◆ **Dataset**:
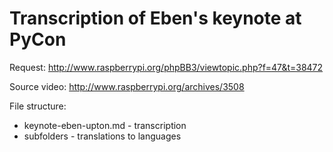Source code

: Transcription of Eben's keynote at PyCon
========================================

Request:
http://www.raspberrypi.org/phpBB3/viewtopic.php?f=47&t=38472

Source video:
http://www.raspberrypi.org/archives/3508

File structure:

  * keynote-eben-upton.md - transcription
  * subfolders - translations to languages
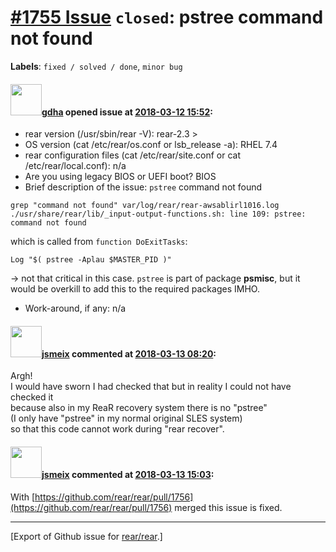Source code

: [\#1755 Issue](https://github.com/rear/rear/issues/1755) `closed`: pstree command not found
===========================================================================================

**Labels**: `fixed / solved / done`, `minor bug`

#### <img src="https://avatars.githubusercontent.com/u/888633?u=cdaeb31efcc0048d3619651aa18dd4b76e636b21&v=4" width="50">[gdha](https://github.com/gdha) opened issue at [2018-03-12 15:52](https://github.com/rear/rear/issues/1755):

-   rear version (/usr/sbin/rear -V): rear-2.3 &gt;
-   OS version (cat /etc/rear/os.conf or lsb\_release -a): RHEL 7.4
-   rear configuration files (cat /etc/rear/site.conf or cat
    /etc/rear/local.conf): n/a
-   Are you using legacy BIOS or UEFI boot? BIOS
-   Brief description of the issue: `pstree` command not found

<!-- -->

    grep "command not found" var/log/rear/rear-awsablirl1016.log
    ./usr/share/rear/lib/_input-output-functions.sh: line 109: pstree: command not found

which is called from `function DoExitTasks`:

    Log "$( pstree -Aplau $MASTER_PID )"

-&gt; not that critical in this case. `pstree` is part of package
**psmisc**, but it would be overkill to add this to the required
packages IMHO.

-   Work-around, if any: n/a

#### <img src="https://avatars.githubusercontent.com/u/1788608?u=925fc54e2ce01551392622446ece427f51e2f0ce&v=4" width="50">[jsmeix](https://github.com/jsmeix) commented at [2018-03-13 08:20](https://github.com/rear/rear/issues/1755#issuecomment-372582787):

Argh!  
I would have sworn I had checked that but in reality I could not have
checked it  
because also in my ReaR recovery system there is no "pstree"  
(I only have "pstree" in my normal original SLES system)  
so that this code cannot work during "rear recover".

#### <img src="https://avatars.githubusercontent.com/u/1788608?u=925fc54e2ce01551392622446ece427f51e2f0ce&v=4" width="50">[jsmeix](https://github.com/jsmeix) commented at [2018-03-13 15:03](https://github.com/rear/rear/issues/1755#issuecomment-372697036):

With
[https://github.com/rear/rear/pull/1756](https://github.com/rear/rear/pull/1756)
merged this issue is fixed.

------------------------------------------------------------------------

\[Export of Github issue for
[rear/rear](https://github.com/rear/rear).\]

◆ **Exercise description**:
Each entry above must be repeated word for word, minus its images.

◆ **Response area**:
Source code

: Transcription of Eben's keynote at PyCon
========================================

Request:
http://www.raspberrypi.org/phpBB3/viewtopic.php?f=47&t=38472

Source video:
http://www.raspberrypi.org/archives/3508

File structure:

  * keynote-eben-upton.md - transcription
  * subfolders - translations to languages
Source code

: [\#1755 Issue](https://github.com/rear/rear/issues/1755) `closed`: pstree command not found
===========================================================================================

**Labels**: `fixed / solved / done`, `minor bug`

#### <img src="https://avatars.githubusercontent.com/u/888633?u=cdaeb31efcc0048d3619651aa18dd4b76e636b21&v=4" width="50">[gdha](https://github.com/gdha) opened issue at [2018-03-12 15:52](https://github.com/rear/rear/issues/1755):

-   rear version (/usr/sbin/rear -V): rear-2.3 &gt;
-   OS version (cat /etc/rear/os.conf or lsb\_release -a): RHEL 7.4
-   rear configuration files (cat /etc/rear/site.conf or cat
    /etc/rear/local.conf): n/a
-   Are you using legacy BIOS or UEFI boot? BIOS
-   Brief description of the issue: `pstree` command not found

<!-- -->

    grep "command not found" var/log/rear/rear-awsablirl1016.log
    ./usr/share/rear/lib/_input-output-functions.sh: line 109: pstree: command not found

which is called from `function DoExitTasks`:

    Log "$( pstree -Aplau $MASTER_PID )"

-&gt; not that critical in this case. `pstree` is part of package
**psmisc**, but it would be overkill to add this to the required
packages IMHO.

-   Work-around, if any: n/a

#### <img src="https://avatars.githubusercontent.com/u/1788608?u=925fc54e2ce01551392622446ece427f51e2f0ce&v=4" width="50">[jsmeix](https://github.com/jsmeix) commented at [2018-03-13 08:20](https://github.com/rear/rear/issues/1755#issuecomment-372582787):

Argh!  
I would have sworn I had checked that but in reality I could not have
checked it  
because also in my ReaR recovery system there is no "pstree"  
(I only have "pstree" in my normal original SLES system)  
so that this code cannot work during "rear recover".

#### <img src="https://avatars.githubusercontent.com/u/1788608?u=925fc54e2ce01551392622446ece427f51e2f0ce&v=4" width="50">[jsmeix](https://github.com/jsmeix) commented at [2018-03-13 15:03](https://github.com/rear/rear/issues/1755#issuecomment-372697036):

With
[https://github.com/rear/rear/pull/1756](https://github.com/rear/rear/pull/1756)
merged this issue is fixed.

------------------------------------------------------------------------

\[Export of Github issue for
[rear/rear](https://github.com/rear/rear).\]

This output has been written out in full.